[Opening PROVIDED RECORDS section]

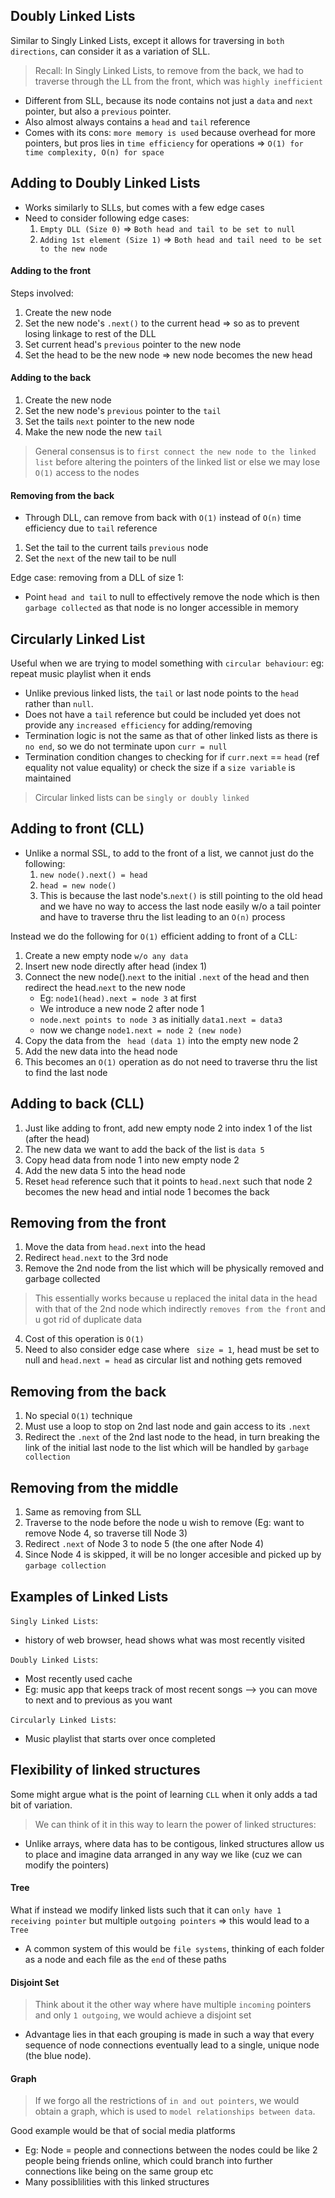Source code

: ## Doubly Linked Lists
Similar to Singly Linked Lists, except it allows for traversing in `both directions`, can consider it as a variation of SLL.
> Recall: In Singly Linked Lists, to remove from the back, we had to traverse through the LL from the front, which was `highly inefficient`
* Different from SLL, because its node contains not just a `data` and `next` pointer, but also a `previous` pointer.
* Also almost always contains a `head` and `tail` reference
* Comes with its cons: `more memory is used` because overhead for more pointers, but pros lies in `time efficiency` for operations => `O(1) for time complexity, O(n) for space`

## Adding to Doubly Linked Lists
* Works similarly to SLLs, but comes with a few edge cases
* Need to consider following edge cases:
    1. `Empty DLL (Size 0)` => `Both head and tail to be set to null`
    2. `Adding 1st element (Size 1)` => `Both head and tail need to be set to the new node` 

#### Adding to the front
Steps involved:
1. Create the new node
2. Set the new node's `.next()` to the current head => so as to prevent losing linkage to rest of the DLL
3. Set current head's `previous` pointer to the new node
4. Set the head to be the new node => new node becomes the new head

#### Adding to the back
1. Create the new node
2. Set the new node's `previous` pointer to the `tail`
3. Set the tails `next` pointer to the new node
4. Make the new node the new `tail`

> General consensus is to `first connect the new node to the linked list` before altering the pointers of the linked list or else we may lose `O(1)` access to the nodes

#### Removing from the back
* Through DLL, can remove from back with `O(1)` instead of `O(n)` time efficiency due to `tail` reference
1. Set the tail to the current tails `previous` node
2. Set the `next` of the new tail to be null

Edge case: removing from a DLL of size 1:
* Point `head and tail` to null to effectively remove the node which is then `garbage collected` as that node is no longer accessible in memory

## Circularly Linked List
Useful when we are trying to model something with `circular behaviour`: eg: repeat music playlist when it ends
* Unlike previous linked lists, the `tail` or last node points to the `head` rather than `null`.
* Does not have a `tail` reference but could be included yet does not provide any `increased efficiency` for adding/removing
* Termination logic is not the same as that of other linked lists as there is `no end`, so we do not terminate upon `curr = null`
* Termination condition changes to checking for if `curr.next` == `head` (ref equality not value equality) or check the size if a `size variable` is maintained
> Circular linked lists can be `singly or doubly linked` 

## Adding to front (CLL)
* Unlike a normal SSL, to add to the front of a list, we cannot just do the following:
    1. `new node().next() = head`
    2. `head = new node()`  
    3. This is because the last node's.`next()` is still pointing to the old head and we have no way to access the last node easily w/o a tail pointer and have to traverse thru the list leading to an `O(n)` process

Instead we do the following for `O(1)` efficient adding to front of a CLL:
1. Create a new empty node `w/o any data`
2. Insert new node directly after head (index 1)
3. Connect the new node().`next` to the initial `.next` of the head and then redirect the head.`next` to the new node
    * Eg: `node1(head).next = node 3` at first
    * We introduce a new node 2 after node 1
    * `node.next points to node 3` as initially `data1.next = data3`
    * now we change `node1.next = node 2 (new node)`
4. Copy the data from the ` head (data 1)` into the empty new node 2 
5. Add the new data into the head node 
6. This becomes an `O(1)` operation as do not need to traverse thru the list to find the last node

## Adding to back (CLL)
1. Just like adding to front, add new empty node 2 into index 1 of the list (after the head)
2. The new data we want to add the back of the list is `data 5`
3. Copy head data from node 1 into new empty node 2
4. Add the new data 5 into the head node
5. Reset `head` reference such that it points to    `head.next` such that node 2 becomes the new head and intial node 1 becomes the back

## Removing from the front
1. Move the data from `head.next` into the head
2. Redirect `head.next` to the 3rd node 
3. Remove the 2nd node from the list which will be physically removed and garbage collected
> This essentially works because u replaced the inital data in the head with that of the 2nd node which indirectly `removes from the front` and u got rid of duplicate data
4. Cost of this operation is `O(1)` 
5. Need to also consider edge case where ` size = 1`, head must be set to null and `head.next = head` as circular list and nothing gets removed

## Removing from the back
1. No special `O(1)` technique
2. Must use a loop to stop on 2nd last node and gain access to its `.next` 
3. Redirect the `.next` of the 2nd last node to the head, in turn breaking the link of the initial last node to the list which will be handled by `garbage collection`

## Removing from the middle
1. Same as removing from SLL
2. Traverse to the node before the node u wish to remove (Eg: want to remove Node 4, so traverse till Node 3)
3. Redirect `.next` of Node 3 to node 5 (the one after Node 4)
4. Since Node 4 is skipped, it will be no longer accesible and picked up by `garbage collection`

## Examples of Linked Lists
`Singly Linked Lists`:
*  history of web browser, head shows what was most recently visited

`Doubly Linked Lists`:
* Most recently used cache
* Eg: music app that keeps track of most recent songs --> you can move to next and to previous as you want 

`Circularly Linked Lists`:
* Music playlist that starts over once completed

## Flexibility of linked structures
Some might argue what is the point of learning `CLL` when it only adds a tad bit of variation.

> We can think of it in this way to learn the power of linked structures: 
* Unlike arrays, where data has to be contigous, linked structures allow us to place and imagine data arranged in any way we like (cuz we can modify the pointers)

#### Tree
What if instead we modify linked lists such that it can `only have 1 receiving pointer` but multiple `outgoing pointers` => this would lead to a `Tree` 
* A common system of this would be `file systems`, thinking of each folder as a node and each file as the `end` of these paths

#### Disjoint Set
> Think about it the other way where have multiple `incoming` pointers and only `1 outgoing`, we would achieve a disjoint set 
* Advantage lies in that each grouping is made in such a way that every sequence of node connections eventually lead to a single, unique node (the blue node). 

#### Graph
> If we forgo all the restrictions of `in and out pointers`, we would obtain a graph, which is used to `model relationships between data`.

Good example would be that of social media platforms
* Eg: Node = people and connections between the nodes could be like 2 people being friends online, which could branch into further connections like being on the same group etc 
* Many possiblilities with this linked structures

[Closing PROVIDED RECORDS section]

PROBLEM TO WORK ON: In your copy, please omit the pictures and print every line of the records exactly.

RESPONSE BOX:
Source code

: ## Doubly Linked Lists
Similar to Singly Linked Lists, except it allows for traversing in `both directions`, can consider it as a variation of SLL.
> Recall: In Singly Linked Lists, to remove from the back, we had to traverse through the LL from the front, which was `highly inefficient`
* Different from SLL, because its node contains not just a `data` and `next` pointer, but also a `previous` pointer.
* Also almost always contains a `head` and `tail` reference
* Comes with its cons: `more memory is used` because overhead for more pointers, but pros lies in `time efficiency` for operations => `O(1) for time complexity, O(n) for space`

## Adding to Doubly Linked Lists
* Works similarly to SLLs, but comes with a few edge cases
* Need to consider following edge cases:
    1. `Empty DLL (Size 0)` => `Both head and tail to be set to null`
    2. `Adding 1st element (Size 1)` => `Both head and tail need to be set to the new node` 

#### Adding to the front
Steps involved:
1. Create the new node
2. Set the new node's `.next()` to the current head => so as to prevent losing linkage to rest of the DLL
3. Set current head's `previous` pointer to the new node
4. Set the head to be the new node => new node becomes the new head

#### Adding to the back
1. Create the new node
2. Set the new node's `previous` pointer to the `tail`
3. Set the tails `next` pointer to the new node
4. Make the new node the new `tail`

> General consensus is to `first connect the new node to the linked list` before altering the pointers of the linked list or else we may lose `O(1)` access to the nodes

#### Removing from the back
* Through DLL, can remove from back with `O(1)` instead of `O(n)` time efficiency due to `tail` reference
1. Set the tail to the current tails `previous` node
2. Set the `next` of the new tail to be null

Edge case: removing from a DLL of size 1:
* Point `head and tail` to null to effectively remove the node which is then `garbage collected` as that node is no longer accessible in memory

## Circularly Linked List
Useful when we are trying to model something with `circular behaviour`: eg: repeat music playlist when it ends
* Unlike previous linked lists, the `tail` or last node points to the `head` rather than `null`.
* Does not have a `tail` reference but could be included yet does not provide any `increased efficiency` for adding/removing
* Termination logic is not the same as that of other linked lists as there is `no end`, so we do not terminate upon `curr = null`
* Termination condition changes to checking for if `curr.next` == `head` (ref equality not value equality) or check the size if a `size variable` is maintained
> Circular linked lists can be `singly or doubly linked` 

## Adding to front (CLL)
* Unlike a normal SSL, to add to the front of a list, we cannot just do the following:
    1. `new node().next() = head`
    2. `head = new node()`  
    3. This is because the last node's.`next()` is still pointing to the old head and we have no way to access the last node easily w/o a tail pointer and have to traverse thru the list leading to an `O(n)` process

Instead we do the following for `O(1)` efficient adding to front of a CLL:
1. Create a new empty node `w/o any data`
2. Insert new node directly after head (index 1)
3. Connect the new node().`next` to the initial `.next` of the head and then redirect the head.`next` to the new node
    * Eg: `node1(head).next = node 3` at first
    * We introduce a new node 2 after node 1
    * `node.next points to node 3` as initially `data1.next = data3`
    * now we change `node1.next = node 2 (new node)`
4. Copy the data from the ` head (data 1)` into the empty new node 2 
5. Add the new data into the head node 
6. This becomes an `O(1)` operation as do not need to traverse thru the list to find the last node

## Adding to back (CLL)
1. Just like adding to front, add new empty node 2 into index 1 of the list (after the head)
2. The new data we want to add the back of the list is `data 5`
3. Copy head data from node 1 into new empty node 2
4. Add the new data 5 into the head node
5. Reset `head` reference such that it points to    `head.next` such that node 2 becomes the new head and intial node 1 becomes the back

## Removing from the front
1. Move the data from `head.next` into the head
2. Redirect `head.next` to the 3rd node 
3. Remove the 2nd node from the list which will be physically removed and garbage collected
> This essentially works because u replaced the inital data in the head with that of the 2nd node which indirectly `removes from the front` and u got rid of duplicate data
4. Cost of this operation is `O(1)` 
5. Need to also consider edge case where ` size = 1`, head must be set to null and `head.next = head` as circular list and nothing gets removed

## Removing from the back
1. No special `O(1)` technique
2. Must use a loop to stop on 2nd last node and gain access to its `.next` 
3. Redirect the `.next` of the 2nd last node to the head, in turn breaking the link of the initial last node to the list which will be handled by `garbage collection`

## Removing from the middle
1. Same as removing from SLL
2. Traverse to the node before the node u wish to remove (Eg: want to remove Node 4, so traverse till Node 3)
3. Redirect `.next` of Node 3 to node 5 (the one after Node 4)
4. Since Node 4 is skipped, it will be no longer accesible and picked up by `garbage collection`

## Examples of Linked Lists
`Singly Linked Lists`:
*  history of web browser, head shows what was most recently visited

`Doubly Linked Lists`:
* Most recently used cache
* Eg: music app that keeps track of most recent songs --> you can move to next and to previous as you want 

`Circularly Linked Lists`:
* Music playlist that starts over once completed

## Flexibility of linked structures
Some might argue what is the point of learning `CLL` when it only adds a tad bit of variation.

> We can think of it in this way to learn the power of linked structures: 
* Unlike arrays, where data has to be contigous, linked structures allow us to place and imagine data arranged in any way we like (cuz we can modify the pointers)

#### Tree
What if instead we modify linked lists such that it can `only have 1 receiving pointer` but multiple `outgoing pointers` => this would lead to a `Tree` 
* A common system of this would be `file systems`, thinking of each folder as a node and each file as the `end` of these paths

#### Disjoint Set
> Think about it the other way where have multiple `incoming` pointers and only `1 outgoing`, we would achieve a disjoint set 
* Advantage lies in that each grouping is made in such a way that every sequence of node connections eventually lead to a single, unique node (the blue node). 

#### Graph
> If we forgo all the restrictions of `in and out pointers`, we would obtain a graph, which is used to `model relationships between data`.

Good example would be that of social media platforms
* Eg: Node = people and connections between the nodes could be like 2 people being friends online, which could branch into further connections like being on the same group etc 
* Many possiblilities with this linked structures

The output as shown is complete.